Thursday, December 12, 2013

So This Teaching Thing...

"How do you see the world?" using pictures
 I came to Bulgaria as  Fulbright English Teaching Assistant. It's the thing that consumes my thoughts and my time. It's what changes a good week into a bad week and a bad week into a Great week. It hasn't been easy. It's the harder and happier things, the mix of both, that I find the most difficult to blog about. Oh, if you've been within ear shot of me since September, you've heard all about the ups and downs. Blogging was a different animal all together. Here is my attempt:

I teach 7 different groups of students once a week. Classes are 40 minutes long, a strange length that lands me with either too much to do or not enough. Fitting good content in that time constraint has been tough. I also co teach with my mentor teacher for two 11th classes on Tuesdays. My classes, while sparse, are scattered throughout the week in such a way that I'm at school most days for more than a few hours.
Co-Teaching, In Class Debate

Some differences about Bulgarian education: in most schools, the students are placed in "classes" and learn with only those students throughout a day. They stay in the same room. Rather than the teacher having more ownership in crafting a space, it's often up to the students. In the picture on the right, they chose the blue color that is banded along the bottom (though they complain about it now). My school has enough students [and a small enough building] to require two shifts: 7:30am-1:20, 1:40-7:30pm. Some classes are in the one, some classes are in the other.

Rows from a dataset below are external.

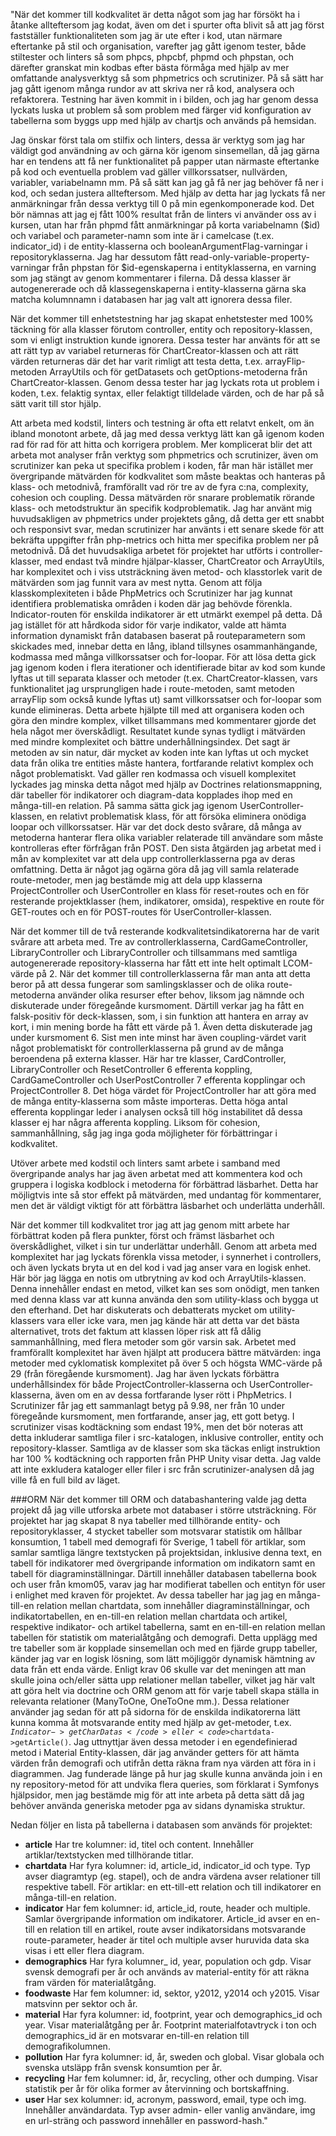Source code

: "När det kommer till kodkvalitet är detta något som jag har försökt ha i åtanke allteftersom jag kodat, även om det i spurter ofta blivit så att jag först fastställer funktionaliteten som jag är ute efter i kod, utan närmare eftertanke på stil och organisation, varefter jag gått igenom tester, både stiltester och linters så som phpcs, phpcbf, phpmd och phpstan, och därefter granskat min kodbas efter bästa förmåga med hjälp av mer omfattande analysverktyg så som phpmetrics och scrutinizer. På så sätt har jag gått igenom många rundor av att skriva ner rå kod, analysera och refaktorera. Testning har även kommit in i bilden, och jag har genom dessa lyckats luska ut problem så som problem med färger vid konfiguration av tabellerna som byggs upp med hjälp av chartjs och används på hemsidan.

Jag önskar först tala om stilfix och linters, dessa är verktyg som jag har väldigt god användning av och gärna kör igenom sinsemellan, då jag gärna har en tendens att få ner funktionalitet på papper utan närmaste eftertanke på kod och eventuella problem vad gäller villkorssatser, nullvärden, variabler, variabelnamn mm. På så sätt kan jag gå få ner jag behöver få ner i kod, och sedan justera allteftersom. Med hjälp av detta har jag lyckats få ner anmärkningar från dessa verktyg till 0 på min egenkomponerade kod. Det bör nämnas att jag ej fått 100% resultat från de linters vi använder oss av i kursen, utan har från phpmd fått anmärkningar på korta variabelnamn ($id) och variabel och parameter-namn som inte är i camelcase (t.ex. indicator_id) i de entity-klasserna och booleanArgumentFlag-varningar i repositoryklasserna. Jag har dessutom fått read-only-variable-property-varningar från phpstan
för $id-egenskaperna i entityklasserna, en varning som jag stängt av genom kommentarer i filerna. Då dessa klasser är autogenererade och då klassegenskaperna i entity-klasserna gärna ska matcha kolumnnamn i databasen har jag valt att ignorera dessa filer.

När det kommer till enhetstestning har jag skapat enhetstester med 100% täckning för alla klasser förutom controller, entity och repository-klassen, som vi enligt instruktion kunde ignorera. Dessa tester har använts för att se att rätt typ av variabel returneras för ChartCreator-klassen och att rätt värden returneras där det har varit rimligt att testa detta, t.ex. arrayFlip-metoden ArrayUtils och för getDatasets och getOptions-metoderna från ChartCreator-klassen. Genom dessa tester har jag lyckats rota ut problem i koden, t.ex. felaktig syntax, eller felaktigt tilldelade värden, och de har på så sätt varit till stor hjälp.

Att arbeta med kodstil, linters och testning är ofta ett relatvt enkelt, om än ibland monotont arbete, då jag med dessa verktyg lätt kan gå igenom koden rad för rad för att hitta och korrigera problem. Mer komplicerat blir det att arbeta mot analyser från verktyg som phpmetrics och scrutinizer, även om scrutinizer kan peka ut specifika problem i koden, får man här istället mer övergripande mätvärden för kodkvalitet som måste beaktas och hanteras på klass- och metodnivå, framförallt vad rör tre av de fyra c:na, complexity, cohesion och coupling. Dessa mätvärden rör snarare problematik rörande klass- och metodstruktur än specifik kodproblematik. Jag har använt mig huvudsakligen av phpmetrics under projektets gång, då detta ger ett snabbt och responsivt svar, medan scrutinizer har använts i ett senare skede för att bekräfta uppgifter från php-metrics och hitta mer specifika problem ner på metodnivå. Då det huvudsakliga arbetet för projektet har utförts i controller-klasser, med endast två mindre hjälpar-klasser, ChartCreator och ArrayUtils, har komplexitet och i viss utsträckning även metod- och klasstorlek varit de mätvärden som jag funnit vara av mest nytta. Genom att följa klasskomplexiteten i både PhpMetrics och Scrutinizer har jag kunnat identifiera problematiska områden i koden där jag behövde förenkla. Indicator-routen för enskilda indikatorer är ett utmärkt exempel på detta. Då jag istället för att hårdkoda sidor för varje indikator, valde att hämta information dynamiskt från databasen baserat på routeparametern som skickades med, innebar detta en lång, ibland tillsynes osammanhängande, kodmassa med många villkorssatser och for-loopar. För att lösa detta gick jag igenom koden i flera iterationer och identifierade bitar av kod som kunde lyftas ut till separata klasser och metoder (t.ex. ChartCreator-klassen, vars funktionalitet jag ursprungligen hade i route-metoden, samt metoden arrayFlip som också kunde lyftas ut) samt villkorssatser och for-loopar som kunde elimineras. Detta arbete hjälpte till med att organisera koden och göra den mindre komplex, vilket tillsammans med kommentarer gjorde det hela något mer överskådligt. Resultatet kunde synas tydligt i mätvärden med mindre komplexitet och bättre underhållningsindex. Det sagt är metoden av sin natur, där mycket av koden inte kan lyftas ut och mycket data från olika tre entities måste hantera, fortfarande relativt komplex och något problematiskt. Vad gäller ren kodmassa och visuell komplexitet lyckades jag minska detta något med hjälp av Doctrines relationsmappning, där tabeller för indikatorer och diagram-data kopplades ihop med en många-till-en relation. På samma sätta gick jag igenom UserController-klassen, en relativt problematisk klass, för att försöka eliminera onödiga loopar och villkorssatser. Här var det dock desto svårare, då många av metoderna hanterar flera olika variabler relaterade till användare som måste kontrolleras efter förfrågan från POST. Den sista åtgärden jag arbetat med i mån av komplexitet var att dela upp controllerklasserna pga av deras omfattning. Detta är något jag ogärna göra då jag vill samla relaterade route-metoder, men jag bestämde mig att dela upp klasserna ProjectController och UserController en klass för reset-routes och en för resterande projektklasser (hem, indikatorer, omsida), respektive en route för GET-routes och en för POST-routes för UserController-klassen.

När det kommer till de två resterande kodkvalitetsindikatorerna har de varit svårare att arbeta med. Tre av controllerklasserna, CardGameController, LibraryController och LibraryController och tillsammans med samtliga autogenererade repository-klasserna har fått ett inte helt optimalt LCOM-värde på 2. När det kommer till controllerklasserna får man anta att detta beror på att dessa fungerar som samlingsklasser och de olika route-metoderna använder olika resurser efter behov, liksom jag nämnde och diskuterade under föregeånde kursmoment. Därtill verkar jag ha fått en falsk-positiv för deck-klassen, som, i sin funktion att hantera en array av kort, i min mening borde ha fått ett värde på 1. Även detta diskuterade jag under kursmoment 6. Sist men inte minst har även coupling-värdet varit något problematiskt för controllerklasserna på grund av de många beroendena på externa klasser. Här har tre klasser, CardController, LibraryController och ResetController 6 efferenta koppling, CardGameController och UserPostController 7 efferenta kopplingar och ProjectController 8. Det höga värdet för ProjectController har att göra med de många entity-klasserna som måste importeras. Detta höga antal efferenta kopplingar leder i analysen också till hög instabilitet då dessa klasser ej har några afferenta koppling. Liksom för cohesion, sammanhållning, såg jag inga goda möjligheter för förbättringar i kodkvalitet. 

Utöver arbete med kodstil och linters samt arbete i samband med övergripande analys har jag även arbetat med att kommentera kod och gruppera i logiska kodblock i metoderna för förbättrad läsbarhet. Detta har möjligtvis inte så stor effekt på mätvärden, med undantag för kommentarer, men det är väldigt viktigt för att förbättra läsbarhet och underlätta underhåll.

När det kommer till kodkvalitet tror jag att jag genom mitt arbete har förbättrat koden på flera punkter, först och främst läsbarhet och överskådlighet, vilket i sin tur underlättar underhåll. Genom att arbeta med komplexitet har jag lyckats förenkla vissa metoder, i synnerhet i controllers, och även lyckats bryta ut en del kod i vad jag anser vara en logisk enhet. Här bör jag lägga en notis om utbrytning av kod och ArrayUtils-klassen. Denna innehåller endast en metod, vilket kan ses som onödigt, men tanken med denna klass var att kunna använda den som utility-klass och bygga ut den efterhand. Det har diskuterats och debatterats mycket om utility-klassers vara eller icke vara, men jag kände här att detta var det bästa alternativet, trots det faktum att klassen löper risk att få dålig sammanhållning, med flera metoder som gör varsin sak.
 Arbetet med framförallt komplexitet har även hjälpt att producera bättre mätvärden: inga metoder med cyklomatisk komplexitet på över 5 och högsta WMC-värde på 29 (från föregående kursmoment). Jag har även lyckats förbättra underhållsindex för både ProjectController-klasserna och UserController-klasserna, även om en av dessa fortfarande lyser rött i PhpMetrics. I Scrutinizer får jag ett sammanlagt betyg på 9.98, ner från 10 under föregeånde kursmoment, men fortfarande, anser jag, ett gott betyg. I scrutinizer visas kodtäckning som endast 19%, men det bör noteras att detta inkluderar samtliga filer i src-katalogen, inklusive controller, entity och repository-klasser. Samtliga av de klasser som ska täckas enligt instruktion har 100 % kodtäckning och rapporten från PHP Unity visar detta. Jag valde att inte exkludera kataloger eller filer i src från scrutinizer-analysen då jag ville få en full bild av läget.

###ORM 
När det kommer till ORM och databashantering valde jag detta projekt då jag ville utforska arbete mot databaser i större utsträckning. För projektet har jag skapat 8 nya tabeller med tillhörande entity- och repositoryklasser, 4 stycket tabeller som motsvarar statistik om hållbar konsumtion, 1 tabell med demografi för Sverige, 1 tabell för artiklar, som samlar samtliga längre textstycken på projektsidan, inklusive denna text, en tabell för indikatorer med övergripande information om indikatorn samt en tabell för diagraminställningar. Därtill innehåller databasen tabellerna book och user från kmom05, varav jag har modifierat tabellen och entityn för user i enlighet med kraven för projektet. Av dessa tabeller har jag jag en många-till-en relation mellan chartdata, som innehåller diagraminställningar, och indikatortabellen, en en-till-en relation mellan chartdata och artikel, respektive indikator- och artikel tabellerna, samt en en-till-en relation mellan tabellen för statistik om materialåtgång och demografi. Detta upplägg med tre tabeller som är kopplade sinsemellan och med en fjärde grupp tabeller, känder jag var en logisk lösning, som lätt möjliggör dynamisk hämtning av data från ett enda värde. Enligt krav 06 skulle var det meningen att man skulle joina och/eller sätta upp relationer mellan tabeller, vilket jag här valt att göra helt via doctrine och ORM genom att för varje tabell skapa ställa in relevanta relationer (ManyToOne, OneToOne mm.). Dessa relationer använder jag sedan för att på sidorna för de enskilda indikatorerna lätt kunna komma åt motsvarande entity med hjälp av get-metoder, t.ex. <code>$Indicator->getCharDatas</code> eller <code>$chartdata->getArticle()</code>. Jag uttnyttjar även dessa metoder i en egendefinierad metod i Material Entity-klassen, där jag använder getters för att hämta värden från demografi och utifrån detta räkna fram nya värden att föra in i diagrammen. Jag funderade länge på hur jag skulle kunna använda join i en ny repository-metod för att undvika flera queries, som förklarat i Symfonys hjälpsidor, men jag bestämde mig för att inte arbeta på detta sätt då jag behöver använda generiska metoder pga av sidans dynamiska struktur.

Nedan följer en lista på tabellerna i databasen som används för projektet:
- **article** Har tre kolumner: id, titel och content. Innehåller artiklar/textstycken med tillhörande titlar.
- **chartdata** Har fyra kolumner: id, article_id, indicator_id och type. Typ avser diagramtyp (eg. stapel), och de andra värdena avser relationer till respektive tabell. För artiklar: en ett-till-ett relation och till indikatorer en många-till-en relation.
- **indicator** Har fem kolumner: id, article_id, route, header och multiple. Samlar övergripande information om indikatorer. Article_id avser en en-till en relation till en artikel, route avser indikatorsidans motsvarande route-parameter, header är titel och multiple avser huruvida data ska visas i ett eller flera diagram.
- **demographics** Har fyra kolumner_ id, year, population och gdp. Visar svensk demografi per år och används av material-entity för att räkna fram värden för materialåtgång.
- **foodwaste** Har fem kolumner: id, sektor, y2012, y2014 och y2015. Visar matsvinn per sektor och år.
- **material** Har fyra kolumner: id, footprint, year och demographics_id och year. Visar materialåtgång per år. Footprint materialfotavtryck i ton och demographics_id är en motsvarar en-till-en relation till demografikolumnen.
- **pollution** Har fyra kolumner: id, år, sweden och global. Visar globala och svenska utsläpp från svensk konsumtion per år.
- **recycling** Har fem kolumner: id, år, recycling, other och dumping. Visar statistik per år för olika former av återvinning och bortskaffning.
- **user** Har sex kolumner: id, acronym, password, email, type och img. Innehåller användardata. Typ avser admin- eller vanlig användare, img en url-sträng och password innehåller en password-hash."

We've focused on what I call Creative Critical Thinking this semester. It's a hybrid of writing prompts and creative analysis using the term "world view" as our grounding point. I've found that these students have a high level of comprehension and language skills. They are thoughtful and just as opinionated as I am. That being said, like most high school students, they don't always know why they think something. They consume insane amounts of popular American culture, can identify what it might be talking about, but aren't sure where that meaning came from.

Writing Prompt: Getting a New Perspective
There is talking, discussion. At this point, they groan with nausea if I even use the words "human" and "perspective" in the same sentence-- they know I'm referencing worldview question (What is a human being? Why is the world the way it is?). They also groan when I say, "Please take out a piece of paper". I consider this a win. Decades from now, they'll remember how our assumptions shape our perspectives and experiences.

Student relationships have waxed and waned with the changing seasons. I'm grateful for the times that we've hung out different places in town. One group had me over to bake muffins. Another taught me to make banitsa. There was the over-the-top concert by a famous Bulgarian singer (beloved of middle aged mothers everywhere). Recently, it's been the speech and debate club that's keeping me super busy. I didn't do either of these things in high school or college. Now, I'm running debate meetings where we have a 4 person team vs. me!

It's been a game of hit or miss. This week, one class filed a complaint about my teaching. It's easy to have confused expectations of each other. I'm in a system that is foggy and uncertain to me. Ways of handling conflict are extremely different. Teaching makes you quite familiar with regular rejection in all its subtle and blatant forms. It forces a joint presence of Choking-on-Pride-As-You-Attempt-to-Swallow kind of Humility... with Confidence and Poise and a constant request for Respect as a fellow human being.

The past three weeks have been the hardest. There were miscommunication and false assumptions on every side. I tried to grade and enter grades in our registers and then correct my entries when entered wrongly. As Christmas comes, attention has faltered and my own clear direction in lesson planning has faltered with it. Combine this with a sudden onslaught of suggestions and requests from class teachers, and I find that it's hard to feel like this first semester was much of anything. The other Fulbrighters who returned this year say that this is a normal stage; the second semester gets better.

I have simultaneously been marveling at the Lives I get to interact with so regularly. Some of my classes had a test (I called it a "review assessment"). As their heads were bent over their papers, and the grumbles rose in English and Bulgarian as they realized it wasn't going to be easy, the strangest thing happened: I had a "love burst". My mentor from Penn State describes this as a sudden burst of affection and happiness because of the existence of another person. Even my grumpiest students were the unknowing recipients. I wanted them to succeed so badly.

Now you have a better picture of Dana's new Life as Teacher. It's complicated folks. Keep me in mind as the days keep going!

1 comment:

Chelsea Cooper said...

Beautiful! Yes, teaching has such a way of bringing out our pride and I read your descriptions I'm thinking both, "Wow, I'd love to be a student in Dana's class!" and "Ugh, my courses are so much more boring...why don't I teach more like her?" There's something about performing in front of a group on a daily basis, with myriad expectations (internal and external) of what "good" teaching looks like. Also, I do NOT envy you a 1x-a-week 40-minute block. Enjoy the ups and remember that "teacher" does not define you!